In diesen neuen Residenzen bestimmte trotz der dort angesiedelten Hoforchester und Opernhäusern vor allem die neue Schicht der adeligen und gutbürgerlichen Liebhabermusiker in den Kreisen der Hofbeamten, der höheren Militärs, der begüterten Honoratioren und Gewerbetreibenden das Musikleben. Durchaus vergleichbar den gesellschaftlichen und kulturellen Entwicklungen zur gleichen Zeit in England war das Klavier hier ein „bürgerliches“ Instrument, dessen äußerliche Gestaltung im herrschenden Geschmack der Zeit ähnlich bedeutsam war wie dessen musikalische Qualitäten. Es waren Instrumente, deren Klangqualitäten auf die Verwendung in gediegenen Wohnräumen und Salons berechnet waren, weder zu laut noch zu vordergründig, doch noch so prägnant, dass das Nebeneinander mit Polstermöbeln, Vorhängen, Teppichen oder anderen Einzelheiten des Mobiliars ihrer Wirkung nicht allzusehr schadete. Ihr Klangspektrum unterschied sich vernehmbar von demjenigen ausgesprochener Konzertsaalinstrumente wie beispielsweise den Flügeln von Anton Walter oder Johann Andreas Stein, deren Ansprache meist direkter und die Klangunterschiede zwischen den Registern ausgeprägter waren, und deren Mechaniken deutlich empfindlicher auf den Fingerdruck reagierten.
Letztlich waren es nicht die Konzertinstrumente für die Virtuosen, sondern die Klaviere für den häuslichen Gebrauch, die auf lange Sicht die Vorstellungen prägten, wie ein „richtiger“ Klavierklang beschaffen sein sollte.
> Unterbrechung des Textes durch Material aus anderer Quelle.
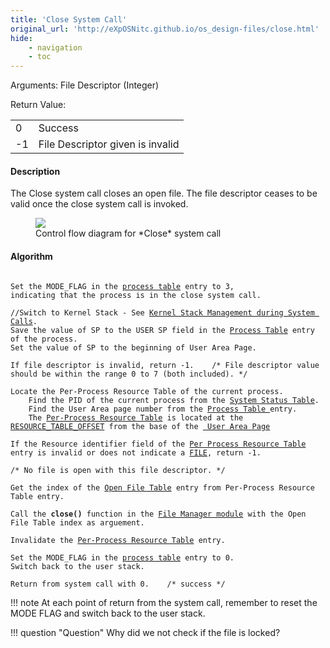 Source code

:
 ```yaml
---
title: 'Close System Call'
original_url: 'http://eXpOSNitc.github.io/os_design-files/close.html'
hide:
    - navigation
    - toc
---
```



Arguments: File Descriptor (Integer) 

Return Value:

|  |  |
| --- | --- |
| 0 | Success |
| -1 | File Descriptor given is invalid |


#### Description 
The Close system call closes an open file. The file descriptor ceases to be valid once the close system call is invoked. 

<figure>
<img src="http://exposnitc.github.io/img/roadmap/close.png">
<figcaption>Control flow diagram for *Close* system call</figcaption>
</figure>
  
  

#### Algorithm
<pre><code>
Set the MODE_FLAG in the <a href="../../os-design/process-table/">process table</a> entry to 3, 
indicating that the process is in the close system call.

//Switch to Kernel Stack - See <a href="../../os-design/stack-smcall/">Kernel Stack Management during System Calls</a>. 
Save the value of SP to the USER SP field in the <a href="../../os-design/process-table/">Process Table</a> entry of the process.
Set the value of SP to the beginning of User Area Page.

If file descriptor is invalid, return -1. &nbsp;&nbsp; /* File descriptor value should be within the range 0 to 7 (both included). */

Locate the Per-Process Resource Table of the current process.
	Find the PID of the current process from the <a href="../../os-design/mem-ds/#ss_table" target="_blank">System Status Table</a>.
	Find the User Area page number from the <a href="../../os-design/process-table/#per_process_table" target="_blank">Process Table </a>entry.
	The <a href="../../os-design/process-table/#per_process_table">Per-Process Resource Table</a> is located at the  <a href="../../support-tools/constants/" target="_blank">RESOURCE_TABLE_OFFSET</a> from the base of the <a href="../../os-design/process-table/#user_area" target="_blank"> User Area Page</a>

If the Resource identifier field of the <a href="../../os-design/process-table/#per_process_table" target="_blank">Per Process Resource Table</a> entry is invalid or does not indicate a <a href="../../support-tools/constants/" target="_blank">FILE</a>, return -1.   

/* No file is open with this file descriptor. */

Get the index of the <a href="../../os-design/mem-ds/#file_table" target="_blank">Open File Table</a> entry from Per-Process Resource Table entry.

Call the <b>close()</b> function in the <a href="../../modules/module-03/">File Manager module</a> with the Open File Table index as arguement.

Invalidate the <a href="../../os-design/process-table/#per_process_table" target="_blank">Per-Process Resource Table</a> entry.

Set the MODE_FLAG in the <a href="../../os-design/process-table/">process table</a> entry to 0.
Switch back to the user stack.

Return from system call with 0. &nbsp;&nbsp; /* success */
</code></pre>

!!! note
	At each point of return from the system call, remember to reset the MODE FLAG and switch back to the user stack.
  
!!! question "Question"
	Why did we not check if the file is locked?












































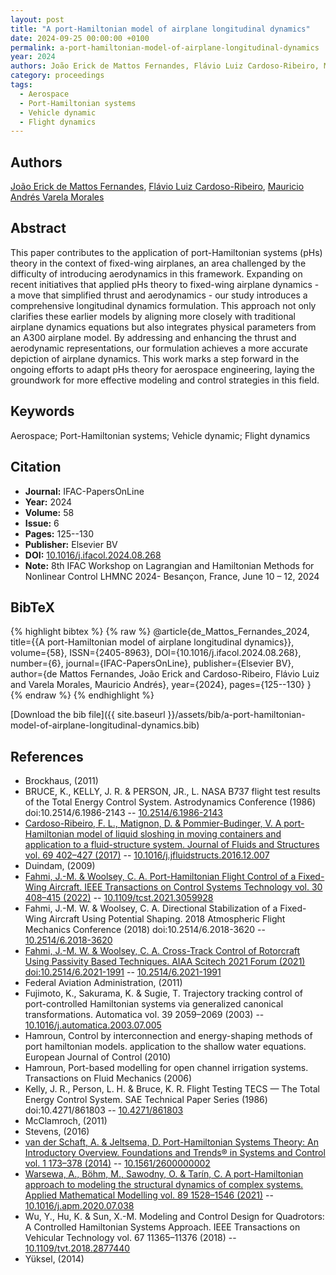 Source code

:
 ```yaml
---
layout: post
title: "A port-Hamiltonian model of airplane longitudinal dynamics"
date: 2024-09-25 00:00:00 +0100
permalink: a-port-hamiltonian-model-of-airplane-longitudinal-dynamics
year: 2024
authors: João Erick de Mattos Fernandes, Flávio Luiz Cardoso-Ribeiro, Mauricio Andrés Varela Morales
category: proceedings
tags:
  - Aerospace
  - Port-Hamiltonian systems
  - Vehicle dynamic
  - Flight dynamics
---
```

 
## Authors
[João Erick de Mattos Fernandes](authors/joao-erick-de-mattos-fernandes), [Flávio Luiz Cardoso-Ribeiro](authors/flavio-luiz-cardoso-ribeiro), [Mauricio Andrés Varela Morales](authors/mauricio-andres-varela-morales)
 
## Abstract
This paper contributes to the application of port-Hamiltonian systems (pHs) theory in the context of fixed-wing airplanes, an area challenged by the difficulty of introducing aerodynamics in this framework. Expanding on recent initiatives that applied pHs theory to fixed-wing airplane dynamics - a move that simplified thrust and aerodynamics - our study introduces a comprehensive longitudinal dynamics formulation. This approach not only clarifies these earlier models by aligning more closely with traditional airplane dynamics equations but also integrates physical parameters from an A300 airplane model. By addressing and enhancing the thrust and aerodynamic representations, our formulation achieves a more accurate depiction of airplane dynamics. This work marks a step forward in the ongoing efforts to adapt pHs theory for aerospace engineering, laying the groundwork for more effective modeling and control strategies in this field.
 
## Keywords
Aerospace; Port-Hamiltonian systems; Vehicle dynamic; Flight dynamics
 
## Citation
- **Journal:** IFAC-PapersOnLine
- **Year:** 2024
- **Volume:** 58
- **Issue:** 6
- **Pages:** 125--130
- **Publisher:** Elsevier BV
- **DOI:** [10.1016/j.ifacol.2024.08.268](https://doi.org/10.1016/j.ifacol.2024.08.268)
- **Note:** 8th IFAC Workshop on Lagrangian and Hamiltonian Methods for Nonlinear Control LHMNC 2024- Besançon, France, June 10 – 12, 2024
 
## BibTeX
{% highlight bibtex %}
{% raw %}
@article{de_Mattos_Fernandes_2024,
  title={{A port-Hamiltonian model of airplane longitudinal dynamics}},
  volume={58},
  ISSN={2405-8963},
  DOI={10.1016/j.ifacol.2024.08.268},
  number={6},
  journal={IFAC-PapersOnLine},
  publisher={Elsevier BV},
  author={de Mattos Fernandes, João Erick and Cardoso-Ribeiro, Flávio Luiz and Varela Morales, Mauricio Andrés},
  year={2024},
  pages={125--130}
}
{% endraw %}
{% endhighlight %}
 
[Download the bib file]({{ site.baseurl }}/assets/bib/a-port-hamiltonian-model-of-airplane-longitudinal-dynamics.bib)
 
## References
- Brockhaus, (2011)
- BRUCE, K., KELLY, J. R. & PERSON, JR., L. NASA B737 flight test results of the Total Energy Control System. Astrodynamics Conference (1986) doi:10.2514/6.1986-2143 -- [10.2514/6.1986-2143](https://doi.org/10.2514/6.1986-2143)
- [Cardoso-Ribeiro, F. L., Matignon, D. & Pommier-Budinger, V. A port-Hamiltonian model of liquid sloshing in moving containers and application to a fluid-structure system. Journal of Fluids and Structures vol. 69 402–427 (2017)](a-port-hamiltonian-model-of-liquid-sloshing-in-moving-containers-and-application-to-a-fluid-structure-system) -- [10.1016/j.jfluidstructs.2016.12.007](https://doi.org/10.1016/j.jfluidstructs.2016.12.007)
- Duindam, (2009)
- [Fahmi, J.-M. & Woolsey, C. A. Port-Hamiltonian Flight Control of a Fixed-Wing Aircraft. IEEE Transactions on Control Systems Technology vol. 30 408–415 (2022)](port-hamiltonian-flight-control-of-a-fixed-wing-aircraft) -- [10.1109/tcst.2021.3059928](https://doi.org/10.1109/tcst.2021.3059928)
- Fahmi, J.-M. W. & Woolsey, C. A. Directional Stabilization of a Fixed-Wing Aircraft Using Potential Shaping. 2018 Atmospheric Flight Mechanics Conference (2018) doi:10.2514/6.2018-3620 -- [10.2514/6.2018-3620](https://doi.org/10.2514/6.2018-3620)
- [Fahmi, J.-M. W. & Woolsey, C. A. Cross-Track Control of Rotorcraft Using Passivity Based Techniques. AIAA Scitech 2021 Forum (2021) doi:10.2514/6.2021-1991](cross-track-control-of-rotorcraft-using-passivity-based-techniques) -- [10.2514/6.2021-1991](https://doi.org/10.2514/6.2021-1991)
- Federal Aviation Administration, (2011)
- Fujimoto, K., Sakurama, K. & Sugie, T. Trajectory tracking control of port-controlled Hamiltonian systems via generalized canonical transformations. Automatica vol. 39 2059–2069 (2003) -- [10.1016/j.automatica.2003.07.005](https://doi.org/10.1016/j.automatica.2003.07.005)
- Hamroun, Control by interconnection and energy-shaping methods of port hamiltonian models. application to the shallow water equations. European Journal of Control (2010)
- Hamroun, Port-based modelling for open channel irrigation systems. Transactions on Fluid Mechanics (2006)
- Kelly, J. R., Person, L. H. & Bruce, K. R. Flight Testing TECS — The Total Energy Control System. SAE Technical Paper Series (1986) doi:10.4271/861803 -- [10.4271/861803](https://doi.org/10.4271/861803)
- McClamroch, (2011)
- Stevens, (2016)
- [van der Schaft, A. & Jeltsema, D. Port-Hamiltonian Systems Theory: An Introductory Overview. Foundations and Trends® in Systems and Control vol. 1 173–378 (2014)](port-hamiltonian-systems-theory-an-introductory-overview) -- [10.1561/2600000002](https://doi.org/10.1561/2600000002)
- [Warsewa, A., Böhm, M., Sawodny, O. & Tarín, C. A port-Hamiltonian approach to modeling the structural dynamics of complex systems. Applied Mathematical Modelling vol. 89 1528–1546 (2021)](a-port-hamiltonian-approach-to-modeling-the-structural-dynamics-of-complex-systems) -- [10.1016/j.apm.2020.07.038](https://doi.org/10.1016/j.apm.2020.07.038)
- Wu, Y., Hu, K. & Sun, X.-M. Modeling and Control Design for Quadrotors: A Controlled Hamiltonian Systems Approach. IEEE Transactions on Vehicular Technology vol. 67 11365–11376 (2018) -- [10.1109/tvt.2018.2877440](https://doi.org/10.1109/tvt.2018.2877440)
- Yüksel, (2014)

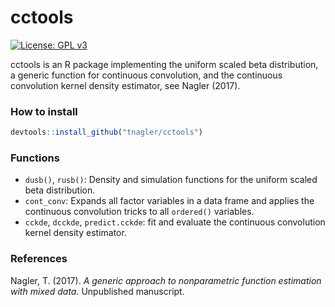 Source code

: # cctools
[![License: GPL v3](https://img.shields.io/badge/License-GPL%20v3-blue.svg)](http://www.gnu.org/licenses/gpl-3.0)

cctools is an R package implementing the uniform scaled beta distribution, a 
generic function for continuous convolution, and the continuous convolution
kernel density estimator, see Nagler (2017).

### How to install

``` r
devtools::install_github("tnagler/cctools")
```


### Functions

* `dusb()`, `rusb()`: Density and simulation functions for the uniform scaled
  beta distribution.
* `cont_conv`: Expands all factor variables in a data frame and applies the 
  continuous convolution tricks to all `ordered()` variables.
* `cckde`, `dcckde`, `predict.cckde`: fit and evaluate the continuous 
  convolution kernel density estimator.


### References 

Nagler, T. (2017). *A generic approach to nonparametric function estimation
with mixed data.*
Unpublished manuscript.
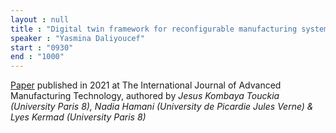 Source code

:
 ```yaml
---
layout : null
title : "Digital twin framework for reconfigurable manufacturing systems (RMSs): design and simulation"
speaker : "Yasmina Daliyoucef"
start : "0930"
end : "1000"
---
```


[Paper](https://doi.org/10.1007/s00170-022-09118-y) published in 2021 at The International Journal of Advanced Manufacturing Technology, authored by _Jesus Kombaya Touckia (University Paris 8), Nadia Hamani (University de Picardie Jules Verne) & Lyes Kermad (University Paris 8)_ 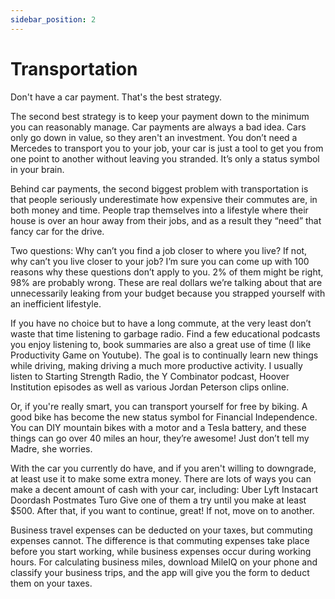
 ```yaml
---
sidebar_position: 2
---
```


# Transportation

Don't have a car payment. That's the best strategy. 

The second best strategy is to keep your payment down to the minimum you can reasonably manage. Car payments are always a bad idea. Cars only go down in value, so they aren't an investment. You don’t need a Mercedes to transport you to your job, your car is just a tool to get you from one point to another without leaving you stranded. It’s only a status symbol in your brain. 

Behind car payments, the second biggest problem with transportation is that people seriously underestimate how expensive their commutes are, in both money and time. People trap themselves into a lifestyle where their house is over an hour away from their jobs, and as a result they “need” that fancy car for the drive.

Two questions:
 Why can’t you find a job closer to where you live? 
 If not, why can’t you live closer to your job? 
I’m sure you can come up with 100 reasons why these questions don’t apply to you. 2% of them might be right, 98% are probably wrong. These are real dollars we’re talking about that are unnecessarily leaking from your budget because you strapped yourself with an inefficient lifestyle.

If you have no choice but to have a long commute, at the very least don’t waste that time listening to garbage radio. Find a few educational podcasts you enjoy listening to, book summaries are also a great use of time (I like Productivity Game on Youtube). The goal is to continually learn new things while driving, making driving a much more productive activity. I usually listen to Starting Strength Radio, the Y Combinator podcast, Hoover Institution episodes as well as various Jordan Peterson clips online.

Or, if you're really smart, you can transport yourself for free by biking. A good bike has become the new status symbol for Financial Independence. You can DIY mountain bikes with a motor and a Tesla battery, and these things can go over 40 miles an hour, they’re awesome! Just don’t tell my Madre, she worries.

With the car you currently do have, and if you aren't willing to downgrade, at least use it to make some extra money. There are lots of ways you can make a decent amount of cash with your car, including:
Uber
Lyft
Instacart
Doordash
Postmates
Turo
Give one of them a try until you make at least $500. After that, if you want to continue, great! If not, move on to another.

Business travel expenses can be deducted on your taxes, but commuting expenses cannot. The difference is that commuting expenses take place before you start working, while business expenses occur during working hours. For calculating business miles, download MileIQ on your phone and classify your business trips, and the app will give you the form to deduct them on your taxes.

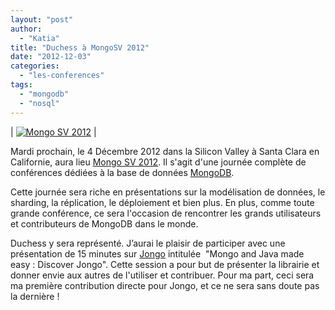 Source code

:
 ```yaml
---
layout: "post"
author: 
  - "Katia"
title: "Duchess à MongoSV 2012"
date: "2012-12-03"
categories: 
  - "les-conferences"
tags: 
  - "mongodb"
  - "nosql"
---
```


| [![](/assets/2012/12/2012-12-03-duchess-a-mongosv-2012/MongoSV_Spotlight.png "Mongo SV 2012")](http://www.10gen.com/events/mongosv) |

Mardi prochain, le 4 Décembre 2012 dans la Silicon Valley à Santa Clara en Californie, aura lieu [Mongo SV 2012](http://www.10gen.com/events/mongosv "Mongo SV 2012"). Il s'agit d'une journée complète de conférences dédiées à la base de données [MongoDB](http://www.mongodb.org/ "MongoDB").

Cette journée sera riche en présentations sur la modélisation de données, le sharding, la réplication, le déploiement et bien plus. En plus, comme toute grande conférence, ce sera l'occasion de rencontrer les grands utilisateurs et contributeurs de MongoDB dans le monde.

Duchess y sera représenté. J’aurai le plaisir de participer avec une présentation de 15 minutes sur [Jongo](http://jongo.org/ "Jongo") intitulée  "Mongo and Java made easy : Discover Jongo". Cette session a pour but de présenter la librairie et donner envie aux autres de l'utiliser et contribuer. Pour ma part, ceci sera ma première contribution directe pour Jongo, et ce ne sera sans doute pas la dernière !
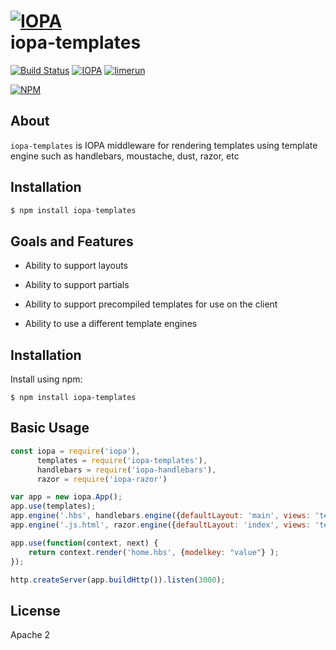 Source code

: # [![IOPA](http://iopa.io/iopa.png)](http://iopa.io)<br> iopa-templates 

[![Build Status](https://api.shippable.com/projects/56e325fd9d043da07bc08ef3/badge?branchName=master)](https://app.shippable.com/projects/56e325fd9d043da07bc08ef3) 
[![IOPA](https://img.shields.io/badge/iopa-middleware-99cc33.svg?style=flat-square)](http://iopa.io)
[![limerun](https://img.shields.io/badge/limerun-certified-3399cc.svg?style=flat-square)](https://nodei.co/npm/limerun/)

[![NPM](https://nodei.co/npm/iopa-templates.png?downloads=true)](https://nodei.co/npm/iopa-templates/)

## About
`iopa-templates` is IOPA middleware for rendering templates using template engine such as handlebars, moustache, dust, razor, etc

## Installation

```js
$ npm install iopa-templates
```

## Goals and Features

* Ability to support layouts

* Ability to support partials

* Ability to support precompiled templates for use on the client

* Ability to use a different template engines

## Installation

Install using npm:

```shell
$ npm install iopa-templates
```

## Basic Usage

```javascript
const iopa = require('iopa'),
      templates = require('iopa-templates'),
      handlebars = require('iopa-handlebars'),
      razor = require('iopa-razor')

var app = new iopa.App();
app.use(templates);
app.engine('.hbs', handlebars.engine({defaultLayout: 'main', views: 'test/views', partials: 'test/views/partials'}));
app.engine('.js.html', razor.engine({defaultLayout: 'index', views: 'test/views'}));

app.use(function(context, next) {
    return context.render('home.hbs', {modelkey: "value"} );
});

http.createServer(app.buildHttp()).listen(3000);
```

## License

Apache 2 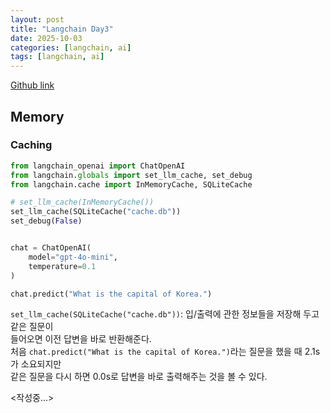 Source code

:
 ```yaml
---
layout: post
title: "Langchain Day3"
date: 2025-10-03
categories: [langchain, ai]
tags: [langchain, ai]
---
```


[Github link](https://github.com/jaehun221/Langchain_Study)

## Memory

### Caching
```python
from langchain_openai import ChatOpenAI
from langchain.globals import set_llm_cache, set_debug
from langchain.cache import InMemoryCache, SQLiteCache

# set_llm_cache(InMemoryCache())
set_llm_cache(SQLiteCache("cache.db"))
set_debug(False)


chat = ChatOpenAI(
    model="gpt-4o-mini",
    temperature=0.1
)

chat.predict("What is the capital of Korea.")
```
`set_llm_cache(SQLiteCache("cache.db"))`: 입/출력에 관한 정보들을 저장해 두고 같은 질문이<br/>
들어오면 이전 답변을 바로 반환해준다.<br/>
처음 `chat.predict("What is the capital of Korea.")`라는 질문을 했을 때 2.1s가 소요되지만<br/>
같은 질문을 다시 하면 0.0s로 답변을 바로 출력해주는 것을 볼 수 있다.

<작성중...> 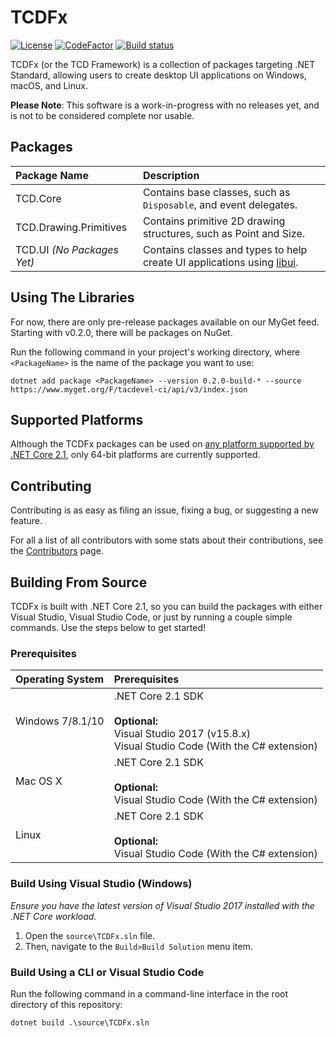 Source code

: # TCDFx
[![License](https://img.shields.io/badge/License-MIT-blue.svg?longCache=true)](https://github.com/tom-corwin/LibUISharp/blob/master/LICENSE.md)
[![CodeFactor](https://www.codefactor.io/repository/github/tacdevel/tcdfx/badge)](https://www.codefactor.io/repository/github/tacdevel/tcdfx)
[![Build status](https://dev.azure.com/tacdevel/tcdfx/_apis/build/status/tcdfx-ci-develop)](https://dev.azure.com/tacdevel/tcdfx/_build/latest?definitionId=2)
<!--
[![NuGet](https://img.shields.io/nuget/vpre/LibUISharp.svg)](https://www.nuget.org/packages/LibUISharp)
-->
TCDFx (or the TCD Framework) is a collection of packages targeting .NET Standard, allowing users to create desktop UI applications on Windows, macOS, and Linux.

**Please Note**: This software is a work-in-progress with no releases yet, and is not to be considered complete nor usable.

## Packages

| Package Name               | Description                                                                                                |
| :------------------------- | :--------------------------------------------------------------------------------------------------------- |
| TCD.Core                   | Contains base classes, such as `Disposable`, and event delegates.                                          |
| TCD.Drawing.Primitives     | Contains primitive 2D drawing structures, such as Point and Size.                                          |
| TCD.UI *(No Packages Yet)* | Contains classes and types to help create UI applications using [libui](https://github.com/andlabs/libui). |


## Using The Libraries

For now, there are only pre-release packages available on our MyGet feed. Starting with v0.2.0, there will be packages on NuGet.

Run the following command in your project's working directory, where `<PackageName>` is the name of the package you want to use:

```
dotnet add package <PackageName> --version 0.2.0-build-* --source https://www.myget.org/F/tacdevel-ci/api/v3/index.json 
```

## Supported Platforms

Although the TCDFx packages can be used on [any platform supported by .NET Core 2.1](https://github.com/dotnet/core/blob/master/release-notes/2.1/2.1-supported-os.md), only 64-bit platforms are currently supported.

## Contributing

Contributing is as easy as filing an issue, fixing a bug, or suggesting a new feature.

For all a list of all contributors with some stats about their contributions, see the [Contributors](https://github.com/tacdevel/TCDFx/graphs/contributors) page.

## Building From Source

TCDFx is built with .NET Core 2.1, so you can build the packages with either Visual Studio, Visual Studio Code,
or just by running a couple simple commands. Use the steps below to get started!

### Prerequisites

| Operating System | Prerequisites                                                                                                            |
| :--------------- | :----------------------------------------------------------------------------------------------------------------------- |
| Windows 7/8.1/10 | .NET Core 2.1 SDK<br/><br/>**Optional:**<br/>Visual Studio 2017 (v15.8.x)<br/>Visual Studio Code (With the C# extension) |
| Mac OS X         | .NET Core 2.1 SDK<br/><br/>**Optional:**<br/>Visual Studio Code (With the C# extension)                                  |
| Linux            | .NET Core 2.1 SDK<br/><br/>**Optional:**<br/>Visual Studio Code (With the C# extension)                                  |

### Build Using Visual Studio (Windows)

*Ensure you have the latest version of Visual Studio 2017 installed with the .NET Core workload.*

1. Open the `source\TCDFx.sln` file.
2. Then, navigate to the `Build>Build Solution` menu item.

### Build Using a CLI or Visual Studio Code

Run the following command in a command-line interface in the root directory of this repository:

```
dotnet build .\source\TCDFx.sln
``` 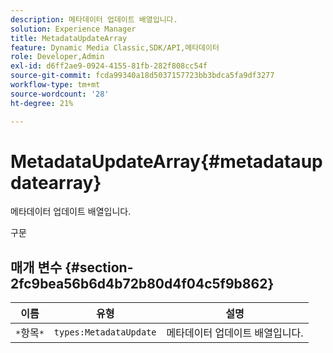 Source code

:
 ```yaml
---
description: 메타데이터 업데이트 배열입니다.
solution: Experience Manager
title: MetadataUpdateArray
feature: Dynamic Media Classic,SDK/API,메타데이터
role: Developer,Admin
exl-id: d6ff2ae9-0924-4155-81fb-282f808cc54f
source-git-commit: fcda99340a18d5037157723bb3bdca5fa9df3277
workflow-type: tm+mt
source-wordcount: '28'
ht-degree: 21%

---
```


# MetadataUpdateArray{#metadataupdatearray}

메타데이터 업데이트 배열입니다.

구문

## 매개 변수 {#section-2fc9bea56b6d4b72b80d4f04c5f9b862}

| 이름 | 유형 | 설명 |
|---|---|---|
| `*`항목`*` | `types:MetadataUpdate` | 메타데이터 업데이트 배열입니다. |

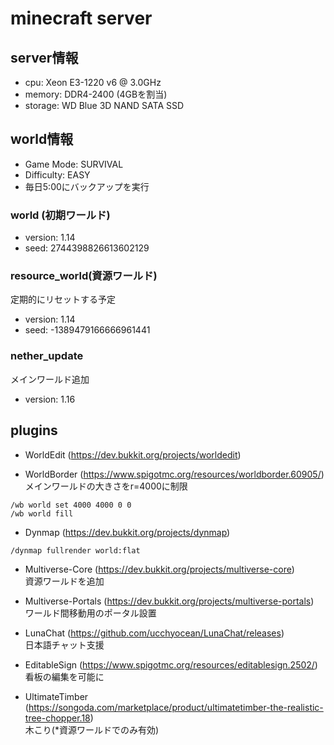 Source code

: # minecraft server
## server情報
- cpu: Xeon E3-1220 v6 @ 3.0GHz
- memory: DDR4-2400 (4GBを割当)
- storage: WD Blue 3D NAND SATA SSD

## world情報
- Game Mode: SURVIVAL  
- Difficulty: EASY  
- 毎日5:00にバックアップを実行

### world (初期ワールド)
- version: 1.14
- seed: 2744398826613602129

### resource_world(資源ワールド)
定期的にリセットする予定
- version: 1.14
- seed: -1389479166666961441

### nether_update
メインワールド追加
- version: 1.16

## plugins
- WorldEdit (https://dev.bukkit.org/projects/worldedit)  

- WorldBorder (https://www.spigotmc.org/resources/worldborder.60905/)  
メインワールドの大きさをr=4000に制限
```
/wb world set 4000 4000 0 0
/wb world fill
```

- Dynmap (https://dev.bukkit.org/projects/dynmap)
```
/dynmap fullrender world:flat
```

- Multiverse-Core (https://dev.bukkit.org/projects/multiverse-core)  
資源ワールドを追加

- Multiverse-Portals (https://dev.bukkit.org/projects/multiverse-portals)  
ワールド間移動用のポータル設置

- LunaChat (https://github.com/ucchyocean/LunaChat/releases)  
日本語チャット支援

- EditableSign (https://www.spigotmc.org/resources/editablesign.2502/)  
看板の編集を可能に

- UltimateTimber (https://songoda.com/marketplace/product/ultimatetimber-the-realistic-tree-chopper.18)  
木こり(*資源ワールドでのみ有効)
Dass im Laufe der Zeit der Filz das Leder als Bespannung für die Hammerköpfe ablöste, hatte – neben der dadurch ermöglichten Zunahme an Größe und Gewicht des Hammers und der Verwendung dickerer Saiten – auch mit dem etwas „verschleierten“ Klang zu tun, den die Filzbespannung erzeugte, ein Klangcharakter, wie er auch in den durch diverse „Schallschlucker“ gedämpften Wohnräumen des 19. Jahrhunderts gleichsam automatisch entstand. Auch der verbreitete Zierat auf den Klavieren – Vasen, Deckchen etc. – und manch dekorative Beschläge waren für den Gesamtklang der Instrumente eher nachteilig.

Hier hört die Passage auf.